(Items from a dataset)
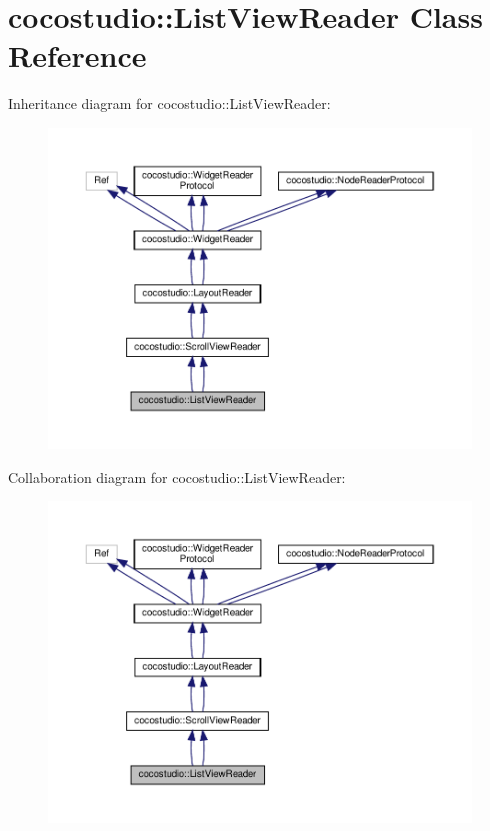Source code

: \hypertarget{classcocostudio_1_1ListViewReader}{}\section{cocostudio\+:\+:List\+View\+Reader Class Reference}
\label{classcocostudio_1_1ListViewReader}


Inheritance diagram for cocostudio\+:\+:List\+View\+Reader\+:
\nopagebreak
\begin{figure}[H]
\begin{center}
\leavevmode
\includegraphics[width=350pt]{classcocostudio_1_1ListViewReader__inherit__graph}
\end{center}
\end{figure}


Collaboration diagram for cocostudio\+:\+:List\+View\+Reader\+:
\nopagebreak
\begin{figure}[H]
\begin{center}
\leavevmode
\includegraphics[width=350pt]{classcocostudio_1_1ListViewReader__coll__graph}
\end{center}
\end{figure}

§ THE PROBLEM: Please set down the lines above word for word and leave out the pictures.

§ OUTPUT FOR THIS EXERCISE:
Source code

: \hypertarget{classcocostudio_1_1ListViewReader}{}\section{cocostudio\+:\+:List\+View\+Reader Class Reference}
\label{classcocostudio_1_1ListViewReader}


Inheritance diagram for cocostudio\+:\+:List\+View\+Reader\+:
\nopagebreak
\begin{figure}[H]
\begin{center}
\leavevmode
\includegraphics[width=350pt]{classcocostudio_1_1ListViewReader__inherit__graph}
\end{center}
\end{figure}


Collaboration diagram for cocostudio\+:\+:List\+View\+Reader\+:
\nopagebreak
\begin{figure}[H]
\begin{center}
\leavevmode
\includegraphics[width=350pt]{classcocostudio_1_1ListViewReader__coll__graph}
\end{center}
\end{figure}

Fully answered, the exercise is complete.